● Exercise objective: Go through the material below, tally each line containing "Endpoint", and write the tally alone.

+++ Extracted entries

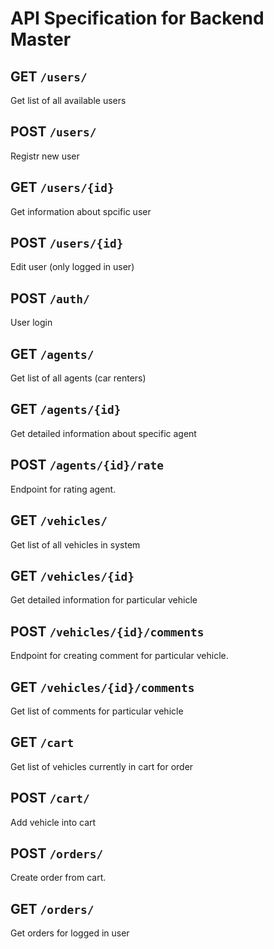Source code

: 
# API Specification for Backend Master

## GET `/users/`

Get list of all available users

## POST `/users/`

Registr new user

## GET `/users/{id}`

Get information about spcific user

## POST `/users/{id}`

Edit user (only logged in user)


## POST `/auth/`

User login


## GET `/agents/` 

Get list of all agents (car renters)

## GET `/agents/{id}`

Get detailed information about specific agent

## POST `/agents/{id}/rate`

Endpoint for rating agent.

## GET `/vehicles/`

Get list of all vehicles in system

## GET `/vehicles/{id}`

Get detailed information for particular vehicle

## POST `/vehicles/{id}/comments`

Endpoint for creating comment for particular vehicle.

## GET `/vehicles/{id}/comments`

Get list of comments for particular vehicle

## GET `/cart`

Get list of vehicles currently in cart for order

## POST `/cart/`

Add vehicle into cart

## POST `/orders/` 

Create order from cart. 


## GET `/orders/`

Get orders for logged in user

++++++

● Finished task: 2